> [RECORD EXCERPTS]:
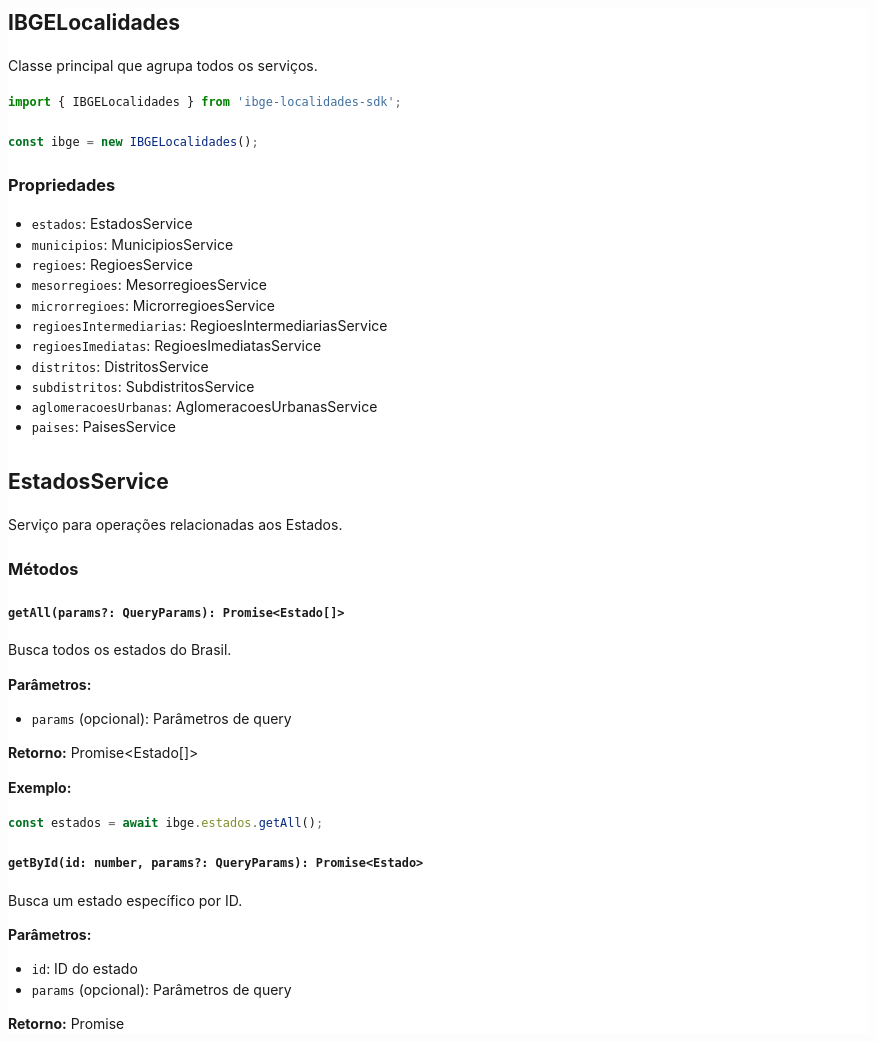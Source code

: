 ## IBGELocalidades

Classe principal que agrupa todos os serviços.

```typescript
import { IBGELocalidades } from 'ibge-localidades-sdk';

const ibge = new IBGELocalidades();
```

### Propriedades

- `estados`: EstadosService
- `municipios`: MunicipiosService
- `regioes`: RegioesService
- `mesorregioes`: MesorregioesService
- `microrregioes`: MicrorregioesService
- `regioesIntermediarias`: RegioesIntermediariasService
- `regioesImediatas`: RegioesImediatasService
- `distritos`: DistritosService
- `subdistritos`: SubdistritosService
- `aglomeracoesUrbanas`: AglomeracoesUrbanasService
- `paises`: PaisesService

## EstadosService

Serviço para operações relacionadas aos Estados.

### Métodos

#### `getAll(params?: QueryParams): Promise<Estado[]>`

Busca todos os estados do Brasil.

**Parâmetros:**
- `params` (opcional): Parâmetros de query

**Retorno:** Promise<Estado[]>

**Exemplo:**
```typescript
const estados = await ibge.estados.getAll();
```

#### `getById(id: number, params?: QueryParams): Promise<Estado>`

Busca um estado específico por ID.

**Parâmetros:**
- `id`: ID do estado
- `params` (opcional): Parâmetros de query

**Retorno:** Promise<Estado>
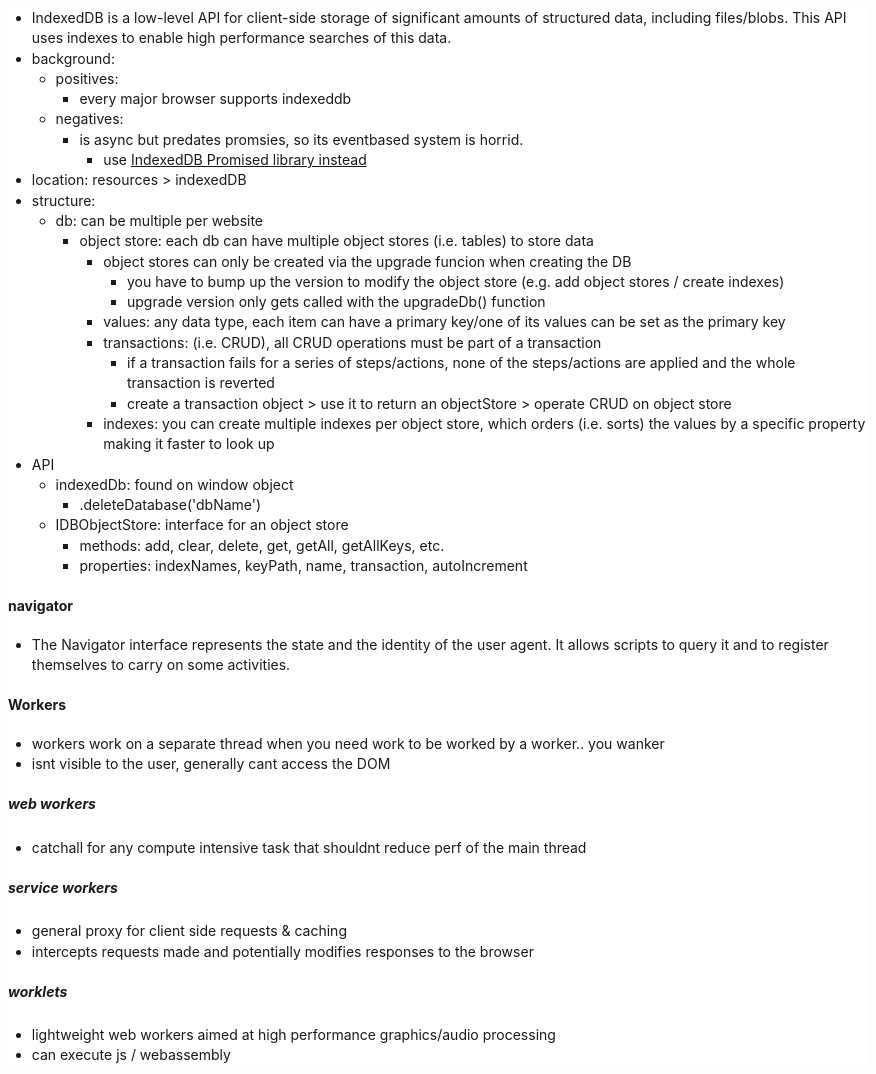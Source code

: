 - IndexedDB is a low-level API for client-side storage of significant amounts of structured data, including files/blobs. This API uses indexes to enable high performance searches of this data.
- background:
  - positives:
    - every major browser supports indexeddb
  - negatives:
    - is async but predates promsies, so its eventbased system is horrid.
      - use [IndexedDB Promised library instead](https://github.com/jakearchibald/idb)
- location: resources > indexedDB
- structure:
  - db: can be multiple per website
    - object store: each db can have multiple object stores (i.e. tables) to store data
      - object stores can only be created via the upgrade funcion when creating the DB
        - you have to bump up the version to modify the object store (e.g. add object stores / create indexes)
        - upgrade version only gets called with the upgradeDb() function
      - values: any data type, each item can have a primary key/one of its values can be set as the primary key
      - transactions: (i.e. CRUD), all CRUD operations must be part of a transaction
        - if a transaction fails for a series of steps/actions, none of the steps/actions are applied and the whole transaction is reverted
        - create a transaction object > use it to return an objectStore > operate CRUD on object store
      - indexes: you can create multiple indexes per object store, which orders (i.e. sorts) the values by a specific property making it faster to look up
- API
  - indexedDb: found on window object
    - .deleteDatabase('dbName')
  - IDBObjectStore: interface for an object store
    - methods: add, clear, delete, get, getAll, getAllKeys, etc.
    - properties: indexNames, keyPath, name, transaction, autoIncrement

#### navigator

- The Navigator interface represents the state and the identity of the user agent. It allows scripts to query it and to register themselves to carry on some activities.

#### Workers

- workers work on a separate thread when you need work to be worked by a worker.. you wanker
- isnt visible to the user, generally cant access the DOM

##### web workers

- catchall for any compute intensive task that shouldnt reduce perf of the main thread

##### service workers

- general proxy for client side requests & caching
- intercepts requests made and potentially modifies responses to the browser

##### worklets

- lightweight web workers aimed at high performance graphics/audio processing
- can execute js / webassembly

> [WHAT TO DO]: Each line from the top of the records through the one containing "- is async but" needs to be transcribed exactly, without pictures.

> [OUTPUT FOR THIS TASK]:
Source code

: ## IBGELocalidades

Classe principal que agrupa todos os serviços.

```typescript
import { IBGELocalidades } from 'ibge-localidades-sdk';

const ibge = new IBGELocalidades();
```

### Propriedades

- `estados`: EstadosService
- `municipios`: MunicipiosService
- `regioes`: RegioesService
- `mesorregioes`: MesorregioesService
- `microrregioes`: MicrorregioesService
- `regioesIntermediarias`: RegioesIntermediariasService
- `regioesImediatas`: RegioesImediatasService
- `distritos`: DistritosService
- `subdistritos`: SubdistritosService
- `aglomeracoesUrbanas`: AglomeracoesUrbanasService
- `paises`: PaisesService

## EstadosService

Serviço para operações relacionadas aos Estados.

### Métodos

#### `getAll(params?: QueryParams): Promise<Estado[]>`

Busca todos os estados do Brasil.

**Parâmetros:**
- `params` (opcional): Parâmetros de query

**Retorno:** Promise<Estado[]>

**Exemplo:**
```typescript
const estados = await ibge.estados.getAll();
```

#### `getById(id: number, params?: QueryParams): Promise<Estado>`

Busca um estado específico por ID.

**Parâmetros:**
- `id`: ID do estado
- `params` (opcional): Parâmetros de query

**Retorno:** Promise<Estado>
Source code

: - IndexedDB is a low-level API for client-side storage of significant amounts of structured data, including files/blobs. This API uses indexes to enable high performance searches of this data.
- background:
  - positives:
    - every major browser supports indexeddb
  - negatives:
    - is async but predates promsies, so its eventbased system is horrid.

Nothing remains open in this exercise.